Gleichzeitig wird der Goldendoodle (Golden Retriever + Pudel) oft als weicher, „plüschiger“ im Charakter beschrieben, ideal für absolute Anfänger, obwohl der Unterschied oft eher von der Individualität des konkreten Hundes abhängt als vom Rassen-Mix.
Vor- und Nachteile der Rasse

| Vorteile (+) | Nachteile (-) |
|---|---|
| Hypoallergen: Die meisten (aber nicht alle) Vertreter eignen sich für Allergiker. | Aufwendige Fellpflege: Erfordert erhebliche finanzielle Ausgaben für den Hundefriseur. |
| Hohe Intelligenz: Lernen leicht Kommandos und Tricks. | Hyperaktivität: Junge Hunde können übermäßig aufgedreht sein. |
| Fehlende Aggression: Ideal für Familien mit Kindern. | Trennungsangst: Können nicht lange allein zu Hause bleiben. |
| Gesundheit: Bei seriöser Zucht leben sie länger als Labradore. | Preis: Ein hochwertiger Welpe kostet sehr viel Geld. |
Interessante Fakten über Labradoodles
- Das Wort „Labradoodle“ wurde erstmals in das Oxford English Dictionary aufgenommen, was den Status dieses „Designer-Namens“ offiziell anerkannte.

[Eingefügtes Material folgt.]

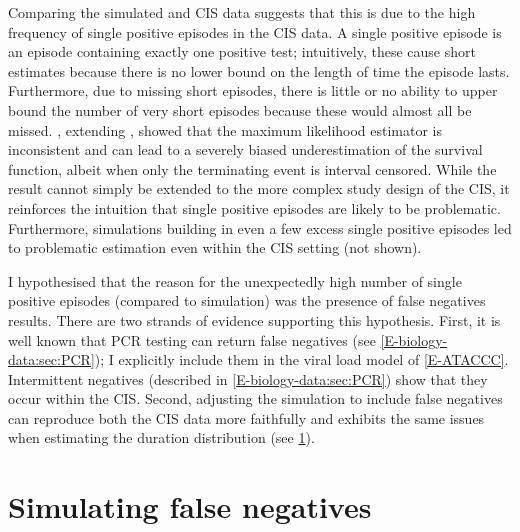 \documentclass[thesis.tex]{subfiles}
\begin{document}
Comparing the simulated and CIS data suggests that this is due to the high frequency of single positive episodes in the CIS data.
A single positive episode is an episode containing exactly one positive test; intuitively, these cause short estimates because there is no lower bound on the length of time the episode lasts.
Furthermore, due to missing short episodes, there is little or no ability to upper bound the number of very short episodes because these would almost all be missed.
\Textcite{shenNonparametrica}, extending \textcite{panNote}, showed that the maximum likelihood estimator is inconsistent and can lead to a severely biased underestimation of the survival function, albeit when only the terminating event is interval censored.
While the result cannot simply be extended to the more complex study design of the CIS, it reinforces the intuition that single positive episodes are likely to be problematic.
Furthermore, simulations building in even a few excess single positive episodes led to problematic estimation even within the CIS setting (not shown).

I hypothesised that the reason for the unexpectedly high number of single positive episodes (compared to simulation) was the presence of false negatives results.
There are two strands of evidence supporting this hypothesis.
First, it is well known that PCR testing can return false negatives  (see \cref{E-biology-data:sec:PCR}); I explicitly include them in the viral load model of \cref{E-ATACCC}.
Intermittent negatives (described in  \cref{E-biology-data:sec:PCR}) show that they occur within the CIS.
Second, adjusting the simulation to include false negatives can reproduce both the CIS data more faithfully and exhibits the same issues when estimating the duration distribution (see \cref{imperf-test:sec:simulate}).

\section{Simulating false negatives} \label{imperf-test:sec:simulate}
\end{document}
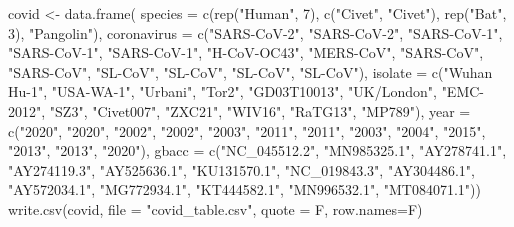 \documentclass[
]{book}
\newenvironment{Shaded}{\begin{snugshade}}{\end{snugshade}}
\newcommand{\AttributeTok}[1]{\textcolor[rgb]{0.77,0.63,0.00}{#1}}
\newcommand{\DecValTok}[1]{\textcolor[rgb]{0.00,0.00,0.81}{#1}}
\newcommand{\FunctionTok}[1]{\textcolor[rgb]{0.00,0.00,0.00}{#1}}
\newcommand{\NormalTok}[1]{#1}
\newcommand{\OtherTok}[1]{\textcolor[rgb]{0.56,0.35,0.01}{#1}}
\newcommand{\StringTok}[1]{\textcolor[rgb]{0.31,0.60,0.02}{#1}}
\begin{document}
\begin{Shaded}
\begin{Highlighting}[]
\NormalTok{covid }\OtherTok{\textless{}{-}} \FunctionTok{data.frame}\NormalTok{(}
\AttributeTok{species =} \FunctionTok{c}\NormalTok{(}\FunctionTok{rep}\NormalTok{(}\StringTok{"Human"}\NormalTok{, }\DecValTok{7}\NormalTok{), }\FunctionTok{c}\NormalTok{(}\StringTok{"Civet"}\NormalTok{, }\StringTok{"Civet"}\NormalTok{), }\FunctionTok{rep}\NormalTok{(}\StringTok{"Bat"}\NormalTok{, }\DecValTok{3}\NormalTok{), }\StringTok{"Pangolin"}\NormalTok{),}
\AttributeTok{coronavirus =} \FunctionTok{c}\NormalTok{(}\StringTok{"SARS{-}CoV{-}2"}\NormalTok{, }\StringTok{"SARS{-}CoV{-}2"}\NormalTok{, }\StringTok{"SARS{-}CoV{-}1"}\NormalTok{, }\StringTok{"SARS{-}CoV{-}1"}\NormalTok{, }\StringTok{"SARS{-}CoV{-}1"}\NormalTok{, }\StringTok{"H{-}CoV{-}OC43"}\NormalTok{, }\StringTok{"MERS{-}CoV"}\NormalTok{, }\StringTok{"SARS{-}CoV"}\NormalTok{, }\StringTok{"SARS{-}CoV"}\NormalTok{, }\StringTok{"SL{-}CoV"}\NormalTok{, }\StringTok{"SL{-}CoV"}\NormalTok{, }\StringTok{"SL{-}CoV"}\NormalTok{, }\StringTok{"SL{-}CoV"}\NormalTok{),}
\AttributeTok{isolate =} \FunctionTok{c}\NormalTok{(}\StringTok{"Wuhan Hu{-}1"}\NormalTok{, }\StringTok{"USA{-}WA{-}1"}\NormalTok{, }\StringTok{"Urbani"}\NormalTok{, }\StringTok{"Tor2"}\NormalTok{, }\StringTok{"GD03T10013"}\NormalTok{, }\StringTok{"UK/London"}\NormalTok{,  }\StringTok{"EMC{-}2012"}\NormalTok{, }\StringTok{"SZ3"}\NormalTok{, }\StringTok{"Civet007"}\NormalTok{, }\StringTok{"ZXC21"}\NormalTok{, }\StringTok{"WIV16"}\NormalTok{, }\StringTok{"RaTG13"}\NormalTok{, }\StringTok{"MP789"}\NormalTok{),}
\AttributeTok{year =} \FunctionTok{c}\NormalTok{(}\StringTok{"2020"}\NormalTok{, }\StringTok{"2020"}\NormalTok{, }\StringTok{"2002"}\NormalTok{, }\StringTok{"2002"}\NormalTok{, }\StringTok{"2003"}\NormalTok{, }\StringTok{"2011"}\NormalTok{, }\StringTok{"2011"}\NormalTok{, }\StringTok{"2003"}\NormalTok{, }\StringTok{"2004"}\NormalTok{, }\StringTok{"2015"}\NormalTok{, }\StringTok{"2013"}\NormalTok{, }\StringTok{"2013"}\NormalTok{, }\StringTok{"2020"}\NormalTok{),}
\AttributeTok{gbacc =} \FunctionTok{c}\NormalTok{(}\StringTok{"NC\_045512.2"}\NormalTok{, }\StringTok{"MN985325.1"}\NormalTok{, }\StringTok{"AY278741.1"}\NormalTok{, }\StringTok{"AY274119.3"}\NormalTok{, }\StringTok{"AY525636.1"}\NormalTok{, }\StringTok{"KU131570.1"}\NormalTok{, }\StringTok{"NC\_019843.3"}\NormalTok{, }\StringTok{"AY304486.1"}\NormalTok{, }\StringTok{"AY572034.1"}\NormalTok{, }\StringTok{"MG772934.1"}\NormalTok{, }\StringTok{"KT444582.1"}\NormalTok{, }\StringTok{"MN996532.1"}\NormalTok{, }\StringTok{"MT084071.1"}\NormalTok{))}
\FunctionTok{write.csv}\NormalTok{(covid, }\AttributeTok{file =} \StringTok{"covid\_table.csv"}\NormalTok{, }\AttributeTok{quote =}\NormalTok{ F, }\AttributeTok{row.names=}\NormalTok{F)}



\end{Highlighting}
\end{Shaded}
\end{document}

- Wally Conron, der Schöpfer der Rasse, drückte später sein Bedauern über seine Entdeckung aus und nannte sie eine „Büchse der Pandora“, weil gewissenlose Vermehrer begannen, kranke Welpen aus Profitgier am Fließband zu produzieren und die Genetik ignorierten.

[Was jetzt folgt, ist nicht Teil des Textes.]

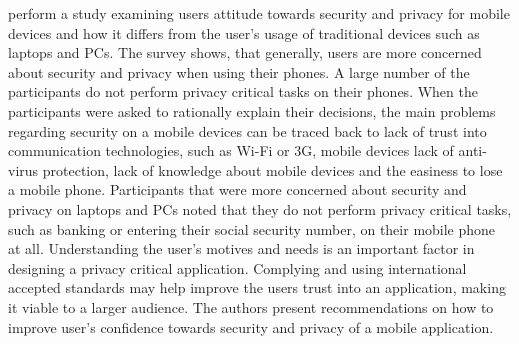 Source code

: \cite{chin2012measuring} perform a study examining users attitude towards security and privacy for mobile devices and how it differs from the user’s usage of traditional devices such as laptops and PCs. The survey shows, that generally, users are more concerned about security and privacy when using their phones. A large number of the participants do not perform privacy critical tasks on their phones. When the participants were asked to rationally explain their decisions, the main problems regarding security on a mobile devices can be traced back to lack of trust into communication technologies, such as Wi-Fi or 3G, mobile devices lack of anti-virus protection, lack of knowledge about mobile devices and the easiness to lose a mobile phone. Participants that were more concerned about security and privacy on laptops and PCs noted that they do not perform privacy critical tasks, such as banking or entering their social security number, on their mobile phone at all. Understanding the user’s motives and needs is an important factor in designing a privacy critical application. Complying and using international accepted standards may help improve the users trust into an application, making it viable to a larger audience. The authors present recommendations on how to improve user’s confidence towards security and privacy of a mobile application.



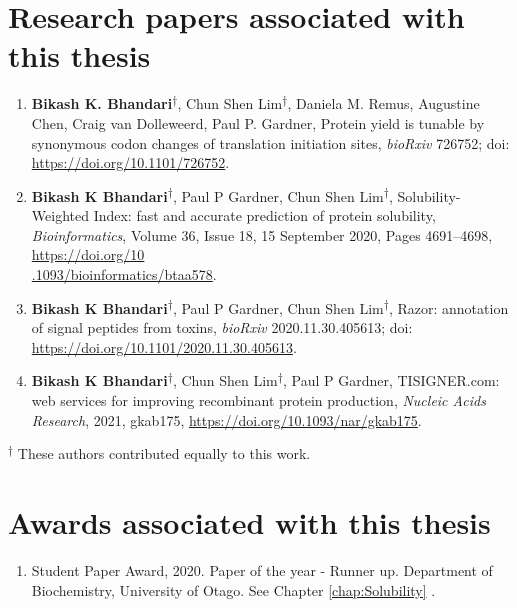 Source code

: \section*{Research papers associated with this thesis}
\begin{enumerate}
	
	\item \textbf{Bikash K. Bhandari}\textsuperscript{$\dagger$}, Chun Shen Lim\textsuperscript{$\dagger$}, Daniela M. Remus, Augustine Chen, Craig van Dolleweerd, Paul P. Gardner, Protein yield is tunable by synonymous codon changes of translation initiation sites, \textit{bioRxiv} 726752; doi: \href{https://doi.org/10.1101/726752}{https://doi.org/10.1101/726752}.
	
	\item \textbf{Bikash K Bhandari}\textsuperscript{$\dagger$}, Paul P Gardner, Chun Shen Lim\textsuperscript{$\dagger$}, Solubility-Weighted Index: fast and accurate prediction of protein solubility, \textit{Bioinformatics}, Volume 36, Issue 18, 15 September 2020, Pages 4691–4698, \href{https://doi.org/10.1093/bioinformatics/btaa578}{https://doi.org/10\\.1093/bioinformatics/btaa578}.
	
	\item \textbf{Bikash K Bhandari}\textsuperscript{$\dagger$}, Paul P Gardner, Chun Shen Lim\textsuperscript{$\dagger$}, Razor: annotation of signal peptides from toxins, \textit{bioRxiv} 2020.11.30.405613; doi: \href{https://doi.org/10.1101/2020.11.30.405613}{https://doi.org/10.1101/2020.11.30.405613}.
	
	
	\item \textbf{Bikash K Bhandari}\textsuperscript{$\dagger$}, Chun Shen Lim\textsuperscript{$\dagger$}, Paul P Gardner, TISIGNER.com: web services for improving recombinant protein production, \textit{Nucleic Acids Research}, 2021, gkab175, \href{https://doi.org/10.1093/nar/gkab175}{https://doi.org/10.1093/nar/gkab175}.
	
\end{enumerate}

\textsuperscript{$\dagger$} These authors contributed equally to this work.



\section*{Awards associated with this thesis}
\begin{enumerate}
	\item Student Paper Award, 2020. Paper of the year - Runner up. Department of Biochemistry, University of Otago. See Chapter \ref{chap:Solubility}  \cite{Bhandari2020-pz}.

\end{enumerate} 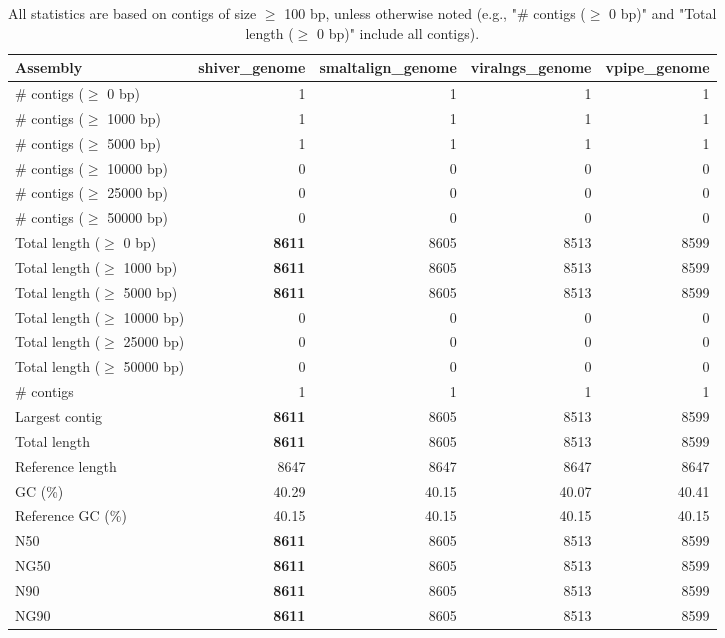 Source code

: \documentclass[12pt,a4paper]{article}
\begin{document}
\begin{table}[ht]
\begin{center}
\caption{All statistics are based on contigs of size $\geq$ 100 bp, unless otherwise noted (e.g., "\# contigs ($\geq$ 0 bp)" and "Total length ($\geq$ 0 bp)" include all contigs).}
\begin{tabular}{|l*{4}{|r}|}
\hline
Assembly & shiver\_genome & smaltalign\_genome & viralngs\_genome & vpipe\_genome \\ \hline
\# contigs ($\geq$ 0 bp) & 1 & 1 & 1 & 1 \\ \hline
\# contigs ($\geq$ 1000 bp) & 1 & 1 & 1 & 1 \\ \hline
\# contigs ($\geq$ 5000 bp) & 1 & 1 & 1 & 1 \\ \hline
\# contigs ($\geq$ 10000 bp) & 0 & 0 & 0 & 0 \\ \hline
\# contigs ($\geq$ 25000 bp) & 0 & 0 & 0 & 0 \\ \hline
\# contigs ($\geq$ 50000 bp) & 0 & 0 & 0 & 0 \\ \hline
Total length ($\geq$ 0 bp) & {\bf 8611} & 8605 & 8513 & 8599 \\ \hline
Total length ($\geq$ 1000 bp) & {\bf 8611} & 8605 & 8513 & 8599 \\ \hline
Total length ($\geq$ 5000 bp) & {\bf 8611} & 8605 & 8513 & 8599 \\ \hline
Total length ($\geq$ 10000 bp) & 0 & 0 & 0 & 0 \\ \hline
Total length ($\geq$ 25000 bp) & 0 & 0 & 0 & 0 \\ \hline
Total length ($\geq$ 50000 bp) & 0 & 0 & 0 & 0 \\ \hline
\# contigs & 1 & 1 & 1 & 1 \\ \hline
Largest contig & {\bf 8611} & 8605 & 8513 & 8599 \\ \hline
Total length & {\bf 8611} & 8605 & 8513 & 8599 \\ \hline
Reference length & 8647 & 8647 & 8647 & 8647 \\ \hline
GC (\%) & 40.29 & 40.15 & 40.07 & 40.41 \\ \hline
Reference GC (\%) & 40.15 & 40.15 & 40.15 & 40.15 \\ \hline
N50 & {\bf 8611} & 8605 & 8513 & 8599 \\ \hline
NG50 & {\bf 8611} & 8605 & 8513 & 8599 \\ \hline
N90 & {\bf 8611} & 8605 & 8513 & 8599 \\ \hline
NG90 & {\bf 8611} & 8605 & 8513 & 8599 \\ \hline

\end{tabular}
\end{center}
\end{table}
\end{document}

- Die norwegische Kronprinzessin Mette-Marit ist Besitzerin eines Labradoodles, was der Rasse einen königlichen Status verlieh.
- In Australien gibt es die Rasse „Australian Cobberdog“ – im Grunde ein Labradoodle, der als eigenständige Rasse anerkannt ist und in dessen Genetik auch der Irish Water Spaniel und der Soft Coated Wheaten Terrier eingekreuzt wurden, um die Fellqualität zu verbessern.
Häufig gestellte Fragen (FAQ)
Stimmt es, dass Labradoodles überhaupt nicht riechen?
Ja, qualitative Vertreter der Rasse mit Felltyp Fleece oder Wool haben praktisch keinen spezifischen „Hundegeruch“, selbst wenn sie nass sind. Das ist einer ihrer Hauptvorteile für die Haltung in der Wohnung.
Wie lange leben Labradoodles?
Die durchschnittliche Lebenserwartung beträgt 12-15 Jahre. Miniatur-Versionen leben in der Regel etwas länger als die Standard-Varianten.
Können sie Wachhunde sein?
Kategorisch nein. Ein Labradoodle wird einen Einbrecher eher zu Tode lecken, als ihn zu beißen. Das Maximum, zu dem sie fähig sind, ist, durch Bellen vor der Ankunft von Gästen zu warnen, aber auch das tun sie aus Freude und nicht als Drohung.
Eignen sie sich für die Haltung im Zwinger?
Nein. Dies ist ein Begleithund, der auf den Menschen orientiert ist. Im Zwinger, ohne ständigen Kontakt zur Familiei, wird der Labradoodle depressiv und seine Psyche nimmt Schaden.